Eventually I was recruited by Routledge.  I was about to learn the nature of publishing in a whole new way.  Early in my time in the Taylor & Francis group (they had a letter signed by Walt Whitman in one of the board rooms) I learned that presses grow by acquiring other presses.  I suggested Transaction, only to be told it was too small of a “concern;” Taylor & Francis preferred larger fish.  When Routledge downsized I found myself again applying to Transaction.  Irving Horowitz had passed away by this point and before I could make an appeal, I was hired by my current employer.  There I have been ever since.

The other day I had cause to look up Transaction.  It was with some surprise that I learned they had been acquired by Taylor & Francis and merged with Routledge.  I’m sure that my suggestion of that acquisition had nothing to do with it, but I pondered what would’ve happened had I been hired by Transaction after Routledge cut me loose.  A few years later I would’ve found myself working for Routledge again.  And likely I would have found history repeating itself.  Publishing is a fairly small industry.  Books are a low-margin commodity (it pains me to type those words, but that’s the way the business world sees them).  Not too many people are interested in a company that has to sell lots of a specialty item in order to make them profitable.  Consumers tend not to buy books in bulk.  My time in publishing has been about connections.  And some of those connections are just plain weird.


For the Love of Books

As is so often the case, publication and religion go hand-in-glove. George Routledge was a man with a vision. As a literary man of nineteenth century England, he moved from bookseller to publisher, establishing the well-known London house of Routledge (aka Warne & Routledge, George Routledge & Sons) in 1843. Although his initial successes were literary, among his first publications were the reprinted Bible commentaries of Albert Barnes. By 1854 a branch of Routledge was established in New York where it continues to operate. Acquired by Taylor & Francis in 1998, Routledge still pursues and produces notable academic books in many fields of the humanities and social sciences. The company is a testimony of the strength of vision of a man with a love of books.

I began this blog as a recently unemployed editor at Gorgias Press and part-time lecturer at Rutgers University. Both were jobs involving books and religion, but I am now moving to Routledge as a religion editor. Once again, I will be full-time in the world of books. Regular readers of this blog will know of my sense of loss at the closing of Borders this year. Although I claim no special insight into the way businesses work, the loss of comfortable space surrounded by books is something I felt very deeply. There seems to be a kind of redemption in taking on a position that will once again set me in the role of seeking to produce more books. It is as if the fabric of several loose strands of my life that had unraveled under the trials of the world of higher education have once again rejoined.

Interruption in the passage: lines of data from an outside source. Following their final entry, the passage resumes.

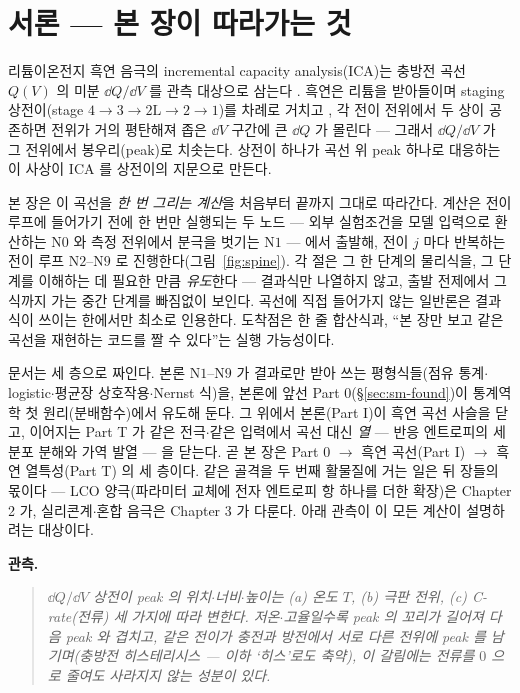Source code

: \section*{서론 --- 본 장이 따라가는 것}

리튬이온전지 흑연 음극의 incremental capacity analysis(ICA)는 충방전 곡선 $Q(V)$ 의 미분
$\dd Q/\dd V$ 를 관측 대상으로 삼는다 \cite{bloom2005,dubarry2012}. 흑연은 리튬을 받아들이며 staging
상전이(stage $4\!\to\!3\!\to\!2\mathrm L\!\to\!2\!\to\!1$)를 차례로 거치고 \cite{dahn1991,ohzuku1993}, 각 전이
전위에서 두 상이 공존하면 전위가 거의 평탄해져 좁은 $\dd V$ 구간에 큰 $\dd Q$ 가 몰린다 --- 그래서
$\dd Q/\dd V$ 가 그 전위에서 봉우리(peak)로 치솟는다. 상전이 하나가 곡선 위 peak 하나로 대응하는 이
사상이 ICA 를 상전이의 지문으로 만든다.

본 장은 이 곡선을 \emph{한 번 그리는 계산}을 처음부터 끝까지 그대로 따라간다. 계산은 전이 루프에 들어가기 전에
한 번만 실행되는 두 노드 --- 외부 실험조건을 모델 입력으로 환산하는 $\mathrm N0$ 와 측정 전위에서 분극을 벗기는
$\mathrm N1$ --- 에서 출발해, 전이 $j$ 마다 반복하는 전이 루프 $\mathrm N2$--$\mathrm N9$ 로 진행한다(그림~\ref{fig:spine}). 각 절은 그 한 단계의 물리식을, 그 단계를
이해하는 데 필요한 만큼 \emph{유도}한다 --- 결과식만 나열하지 않고, 출발 전제에서 그 식까지 가는 중간
단계를 빠짐없이 보인다. 곡선에 직접 들어가지 않는 일반론은 결과식이 쓰이는 한에서만 최소로 인용한다.
도착점은 한 줄 합산식과, ``본 장만 보고 같은 곡선을 재현하는 코드를 짤 수 있다''는 실행 가능성이다.

문서는 세 층으로 짜인다. 본론 $\mathrm N1$--$\mathrm N9$ 가 결과로만 받아 쓰는 평형식들(점유 통계$\cdot$
logistic$\cdot$평균장 상호작용$\cdot$Nernst 식)을, 본론에 앞선 Part 0(\S\ref{sec:sm-found})이 통계역학 첫
원리(분배함수)에서 유도해 둔다. 그 위에서 본론(Part I)이 흑연 곡선 사슬을 닫고, 이어지는 Part T 가 같은
전극$\cdot$같은 입력에서 곡선 대신 \emph{열} --- 반응 엔트로피의 세 분포 분해와 가역 발열 --- 을 닫는다.
곧 본 장은 Part 0 $\to$ 흑연 곡선(Part I) $\to$ 흑연 열특성(Part T) 의 세 층이다. 같은 골격을 두 번째
활물질에 거는 일은 뒤 장들의 몫이다 --- LCO 양극(파라미터 교체에 전자 엔트로피 항 하나를 더한 확장)은
Chapter 2 가, 실리콘계$\cdot$혼합 음극은 Chapter 3 가 다룬다. 아래 관측이 이 모든 계산이 설명하려는 대상이다.

\textbf{관측.}
\begin{quote}\itshape
$\dd Q/\dd V$ 상전이 peak 의 위치$\cdot$너비$\cdot$높이는 (a) 온도 $T$, (b) 극판 전위, (c) C-rate(전류)
세 가지에 따라 변한다. 저온$\cdot$고율일수록 peak 의 꼬리가 길어져 다음 peak 와 겹치고, 같은 전이가 충전과 방전에서
서로 다른 전위에 peak 를 남기며(충방전 히스테리시스 --- 이하 `히스'로도 축약), 이 갈림에는 전류를 $0$ 으로 줄여도 사라지지 않는 성분이 있다.
\end{quote}

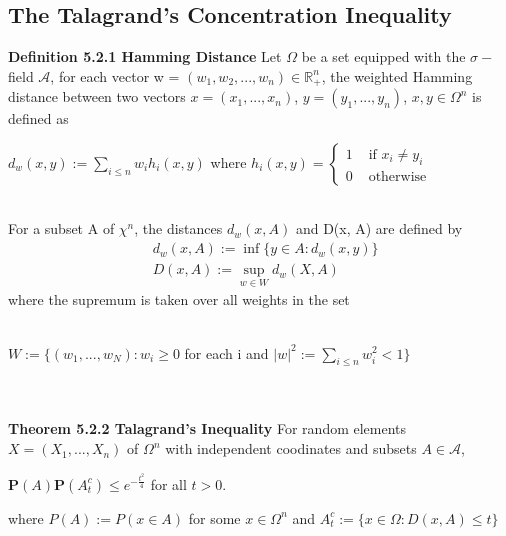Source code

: \documentclass{article}
\begin{document}
\subsection{The Talagrand's Concentration Inequality}
\textbf{Definition 5.2.1 Hamming Distance} Let $\Omega$ be a set equipped with the $\sigma-$field $\mathcal{A}$, for each vector w = $(w_1, w_2,..., w_n) \in \mathbb{R}^n_+$, the weighted Hamming distance between two vectors $x = (x_1, ..., x_n)$, $y = (y_1,...,y_n)$, $x,y \in \Omega^n$ is defined as\\
\centerline{$d_w(x, y) := \sum\limits_{i \leq n} w_i h_i(x,y)$      where $h_i(x,y) = \begin{cases} 
      1 & \text{ if }x_i \neq y_i \\
      0 & \text{ otherwise}
   \end{cases}$}
\\
For a subset A of $\chi^n$, the distances $d_w(x, A)$ and D(x, A) are defined by
\begin{align*}
    &d_w(x, A) := \inf\{y \in A: d_w(x,y)\}\\
    &D(x, A) := \sup_{w\in W}d_w(X, A)
\end{align*}
where the supremum is taken over all weights in the set\\
\\
\centerline{$W:= \{(w_1, ..., w_N):w_i \geq 0$ for each i and $|w|^2 := \sum_{i\leq n}w_i^2 < 1\}$}
\\
\\
\textbf{Theorem 5.2.2 Talagrand's Inequality} For random elements $X = (X_1,..., X_n)$ of $\Omega^n$ with independent coodinates and subsets $A \in \mathcal{A}$, 
\begin{center}
    $\mathbf{P}(A)\mathbf{P}(A_t^c) \leq e^{-\frac{t^2}{4}}$ for all $t > 0$.
\end{center}
where $P(A) := P(x \in A)$ for some $x \in \Omega^n$ and $A_t^c := \{x\in\Omega:D(x, A) \leq t\}$
\end{document}
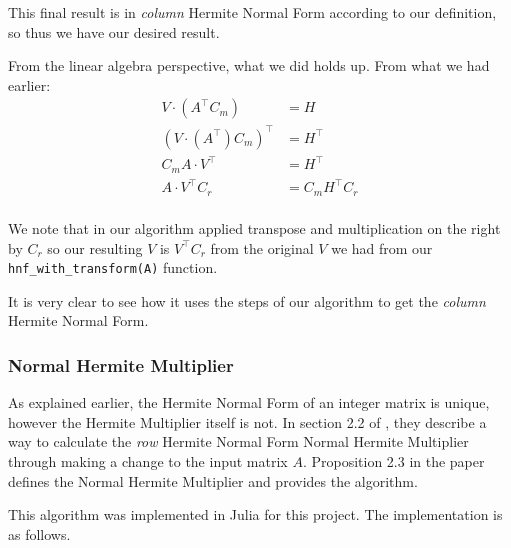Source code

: \documentclass[oneside, a4paper, onecolumn, 11pt]{article}
\begin{document}
This final result is in \textit{column} Hermite Normal Form according to our definition, so thus we have our desired result.

From the linear algebra perspective, what we did holds up. From what we had earlier:
\begin{align*}
    V \cdot (A^\intercal C_m)             & = H                   \\
    (V \cdot (A^\intercal) C_m)^\intercal & = H^\intercal         \\
    C_m A \cdot V^\intercal               & = H^\intercal         \\
    A \cdot V^\intercal C_r               & = C_m H^\intercal C_r \\
\end{align*}

We note that in our algorithm applied transpose and multiplication on the right by \(C_r\) so our resulting \(V\) is \(V^\intercal C_r\) from the original \(V\) we had from our \texttt{hnf\_with\_transform(A)} function.

It is very clear to see how it uses the steps of our algorithm to get the \textit{column} Hermite Normal Form.

\subsubsection{Normal Hermite Multiplier}

As explained earlier, the Hermite Normal Form of an integer matrix is unique, however the Hermite Multiplier itself is not. In section 2.2 of \cite{Hubert2013}, they describe a way to calculate the \textit{row} Hermite Normal Form Normal Hermite Multiplier through making a change to the input matrix \(A\). Proposition 2.3 in the paper defines the Normal Hermite Multiplier and provides the algorithm.

This algorithm was implemented in Julia for this project. The implementation is as follows.

\hfill\break
\end{document}
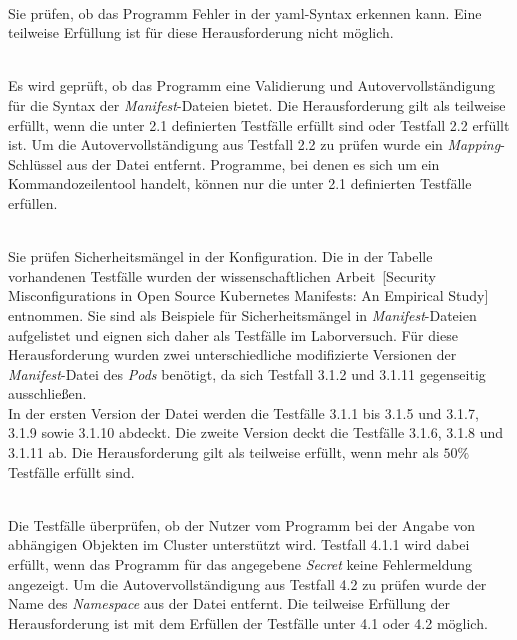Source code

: \begin{description}
    \setlength\itemsep{-0.5cm}
    \item[Testfälle für Herausforderung 1]{~\\}
          Sie prüfen, ob das Programm Fehler in der \ac{yaml}-Syntax erkennen kann.
          Eine teilweise Erfüllung ist für diese Herausforderung nicht möglich.
    \item[Testfälle für Herausforderung 2]{~\\}
          Es wird geprüft, ob das Programm eine Validierung und Autovervollständigung für die Syntax der \textit{Manifest}-Dateien
          bietet. Die Herausforderung gilt als teilweise erfüllt, wenn die unter 2.1 definierten Testfälle erfüllt sind oder Testfall 2.2 erfüllt ist.
          Um die Autovervollständigung aus Testfall 2.2 zu prüfen wurde ein \textit{Mapping}-Schlüssel aus der Datei entfernt.
          Programme, bei denen es sich um ein Kommandozeilentool handelt, können nur die unter 2.1 definierten Testfälle erfüllen.
    \item[Testfälle für Herausforderung 3]{~\\}
          Sie prüfen Sicherheitsmängel in der Konfiguration. Die in der Tabelle vorhandenen Testfälle wurden
          der wissenschaftlichen Arbeit~\cite{10.1145/3579639}[Security Misconfigurations in Open Source Kubernetes Manifests: An Empirical Study]
          entnommen. Sie sind als Beispiele für Sicherheitsmängel in \textit{Manifest}-Dateien aufgelistet und eignen sich daher als Testfälle im Laborversuch.
          Für diese Herausforderung wurden zwei unterschiedliche modifizierte Versionen der \textit{Manifest}-Datei des \textit{Pods} benötigt,
          da sich Testfall 3.1.2 und 3.1.11 gegenseitig ausschließen.
          \\
          In der ersten Version der Datei werden die Testfälle 3.1.1 bis 3.1.5 und 3.1.7, 3.1.9 sowie 3.1.10 abdeckt.
          Die zweite Version deckt die Testfälle 3.1.6, 3.1.8 und 3.1.11 ab.
          Die Herausforderung gilt als teilweise erfüllt, wenn mehr als $50\%$ Testfälle erfüllt sind.

    \item[Testfälle für Herausforderung 4]{~\\}
          Die Testfälle überprüfen, ob der Nutzer vom Programm bei der Angabe von abhängigen Objekten im Cluster unterstützt wird.
          Testfall 4.1.1 wird dabei erfüllt, wenn das Programm für das angegebene \textit{Secret} keine Fehlermeldung angezeigt.
          Um die Autovervollständigung aus Testfall 4.2 zu prüfen wurde der Name des \textit{Namespace} aus der Datei entfernt.
          Die teilweise Erfüllung der Herausforderung ist mit dem Erfüllen der Testfälle unter 4.1 oder 4.2 möglich.
\end{description}

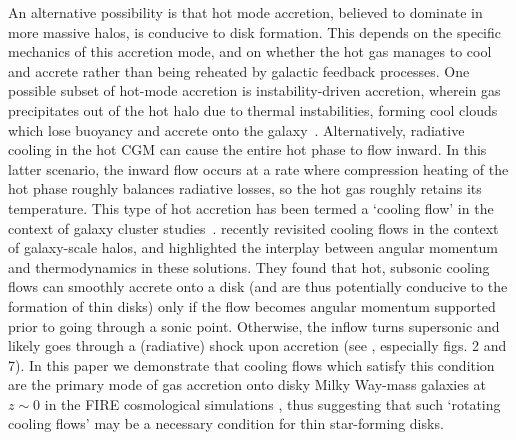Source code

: \documentclass[fleqn,usenatbib]{mnras}
\begin{document}
An alternative possibility is that hot mode accretion, believed to dominate in more massive halos, is conducive to disk formation. This depends on the specific mechanics of this accretion mode, and on whether the hot gas manages to cool and accrete rather than being reheated by galactic feedback processes.
One possible subset of hot-mode accretion is instability-driven accretion, wherein gas precipitates out of the hot halo due to thermal instabilities, forming cool clouds which lose buoyancy and accrete onto the galaxy~\citep[e.g.][]{Maller2004, Mccourt2012, Voit2015, Armillotta2016, Gronke2019a, Voit2021}.
Alternatively, radiative cooling in the hot CGM can cause the entire hot phase to flow inward.
In this latter scenario, the inward flow occurs at a rate where compression heating of the hot phase roughly balances radiative losses, so the hot gas roughly retains its temperature.
This type of hot accretion has been termed a `cooling flow' in the context of galaxy cluster studies~\citep[][see \citealt{McNamara2007} for a review]{Mathews1978, Cowie1980, Fabian1984, Balbus1988, Bertschinger1989}. 
\cite{Stern2019, Stern2020} recently revisited cooling flows in the context of galaxy-scale halos, and highlighted the interplay between angular momentum and thermodynamics in these solutions. They found that hot, subsonic cooling flows can smoothly accrete onto a disk (and are thus potentially conducive to  the formation of thin disks) only if the flow becomes angular momentum supported prior to going through a sonic point. 
Otherwise, the inflow turns supersonic and likely goes through a (radiative) shock upon accretion
(see \citealt{Stern2020}, especially figs. 2 and 7). In this paper we demonstrate that cooling flows which satisfy this condition are the primary mode of gas accretion onto disky Milky Way-mass galaxies at $z \sim 0$ in the FIRE cosmological simulations \citep{Hopkins2018}, thus suggesting that such `rotating cooling flows' may be a necessary condition for thin star-forming disks. 
\end{document}
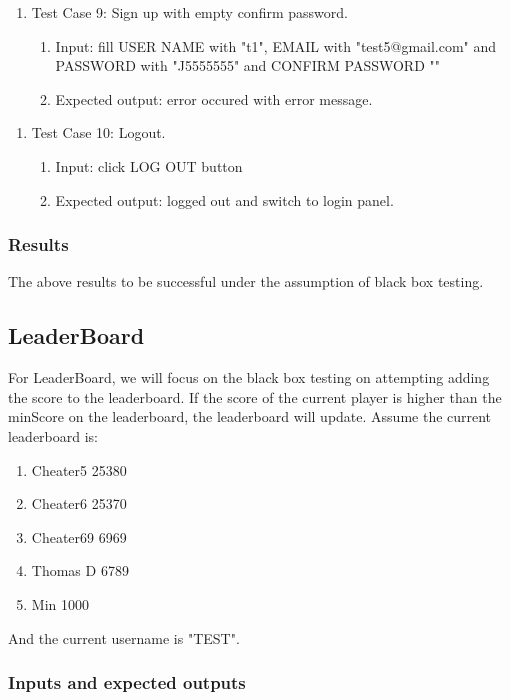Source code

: \documentclass[11pt]{article}
\begin{document}
    \begin{enumerate}
        \item Test Case 9: Sign up with empty confirm password.
        \begin{enumerate}
            \item  Input: fill USER NAME with "t1", EMAIL with "test5@gmail.com" and PASSWORD with "J5555555" and CONFIRM PASSWORD ""
            \item  Expected output: error occured with error message.
        \end{enumerate}
    \end{enumerate}
    \begin{enumerate}
        \item Test Case 10: Logout.
        \begin{enumerate}
            \item  Input: click LOG OUT button
            \item  Expected output: logged out and switch to login panel.
        \end{enumerate}
    \end{enumerate}
    
    \subsubsection*{Results}

    The above results to be successful under the assumption of black box testing.

    \subsection{LeaderBoard}
    For LeaderBoard, we will focus on the black box testing on attempting adding the score to the leaderboard.
    If the score of the current player is higher than the minScore on the leaderboard, the leaderboard will update.
    Assume the current leaderboard is:
    \begin{enumerate}
        \item Cheater5 25380
        \item Cheater6 25370
        \item Cheater69 6969
        \item Thomas D  6789
        \item Min       1000
    \end{enumerate}
    And the current username is "TEST".

    \subsubsection*{Inputs and expected outputs}
\end{document}
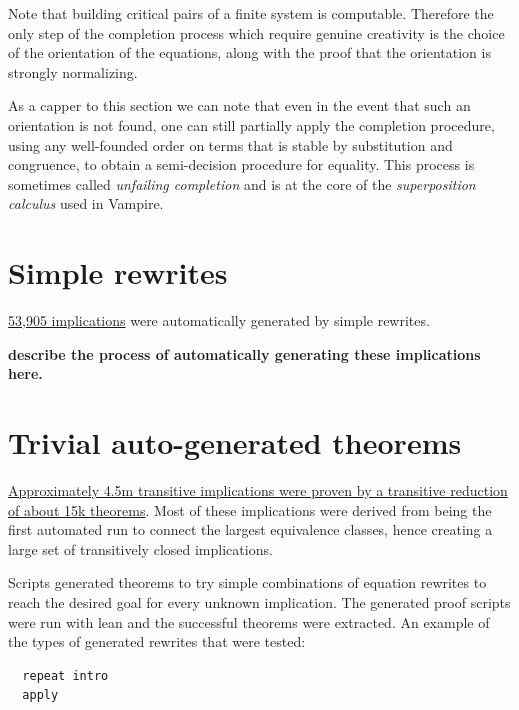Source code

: Note that building critical pairs of a finite system is computable. Therefore the only step of the completion process which require genuine creativity is the choice of the orientation of the equations, along with the proof that the orientation is strongly normalizing.

As a capper to this section we can note that even in the event that such an orientation is not found, one can still partially apply the completion procedure, using any well-founded order on terms that is stable by substitution and congruence, to obtain a semi-decision procedure for equality. This process is sometimes called \emph{unfailing completion} and is at the core of the \emph{superposition calculus} used in Vampire.


\chapter{Simple rewrites}\label{simple-rewrite-chapter}

\href{https://github.com/teorth/equational_theories/tree/main/equational_theories/SimpleRewrites/theorems}{53,905 implications} were automatically generated by simple rewrites.

{\bf describe the process of automatically generating these implications here.}


\chapter{Trivial auto-generated theorems}\label{trivial-auto-chapter}

\href{https://github.com/teorth/equational_theories/tree/main/equational_theories/Generated/TrivialBruteforce}{Approximately 4.5m transitive implications were proven by a transitive reduction of about 15k theorems}. Most of these implications were derived from being the first automated run to connect the largest equivalence classes, hence creating a large set of transitively closed implications.

Scripts generated theorems to try simple combinations of equation rewrites to reach the desired goal for every unknown implication. The generated proof scripts were run with lean and the successful theorems were extracted. An example of the types of generated rewrites that were tested:

\begin{verbatim}
  repeat intro
  apply
\end{verbatim}

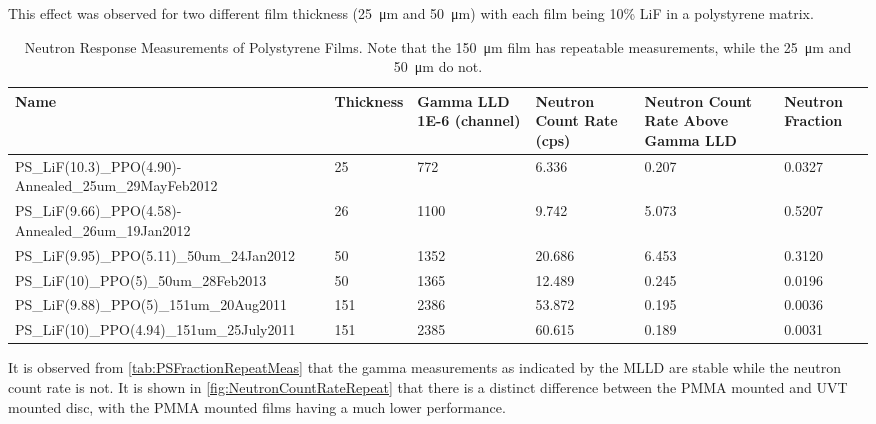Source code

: \documentclass[draftcls,onecolumn]{IEEEtran}
\begin{document}
This effect was observed for two different film thickness (\SI{25}{\um} and \SI{50}{\um}) with each film being 10\% LiF in a polystyrene matrix.
\begin{table}
	\centering
	\caption[PS Film Neutron Fraction Measurements]{Neutron Response Measurements of Polystyrene Films.  Note that the \SI{150}{\um} film has repeatable measurements, while the \SI{25}{\um} and \SI{50}{\um} do not.}
	\label{tab:PSFractionRepeatMeas}
\begin{tabular}{p{5.5cm} | m{1cm} m{1.5cm} m{1.5cm} m{2cm} m{2cm}}
\toprule
Name&Thickness&Gamma LLD \num{1E-6} (channel) & Neutron Count Rate (cps) & Neutron Count Rate Above Gamma LLD & Neutron Fraction\\
\midrule
PS\_LiF(10.3)\_PPO(4.90)-Annealed\_25um\_29MayFeb2012 & 25 & 772&6.336&0.207&0.0327 \\
PS\_LiF(9.66)\_PPO(4.58)-Annealed\_26um\_19Jan2012    & 26&1100&9.742&5.073&0.5207 \\
\hline
PS\_LiF(9.95)\_PPO(5.11)\_50um\_24Jan2012             &50&1352&20.686&6.453&0.3120 \\
PS\_LiF(10)\_PPO(5)\_50um\_28Feb2013		  &50&1365&12.489&0.245&0.0196 \\
\hline
PS\_LiF(9.88)\_PPO(5)\_151um\_20Aug2011	          &151&2386&53.872&0.195&0.0036 \\
PS\_LiF(10)\_PPO(4.94)\_151um\_25July2011	          &151&2385&60.615&0.189&0.0031 \\
\end{tabular}
\end{table}
It is observed from \autoref{tab:PSFractionRepeatMeas} that the gamma measurements as indicated by the MLLD are stable while the neutron count rate is not. 
It is shown in \autoref{fig:NeutronCountRateRepeat} that there is a distinct difference between the PMMA mounted and UVT mounted disc, with the PMMA mounted films having a much lower performance.
\end{document}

While whiling away the happy hours at the 4-H fair last week, I enjoyed strolling through the arts tent. There I noticed that someone in our county has started a creative writing club. This was a hopeful sign; the previous year I had made inquiry into starting such a club myself. When the world seems to have evolved beyond books, those of us who need them must invest the love of writing in our young. Although 4-H is not a religious organization, writing nevertheless has a sacred appeal. Those who feel drawn to the craft know the incredible grip that written expression can exert on a person—seeing your name on the cover of a book is a form of eternal life, metaphorically speaking. As editor I will not be the name on the cover, but I will be the one helping others to attain that immortality. It may not bring Borders back from the dead, but even the very idea of resurrection comes to us in the form of a book. Even so, Routledge is the agent of resurrection in my meandering career.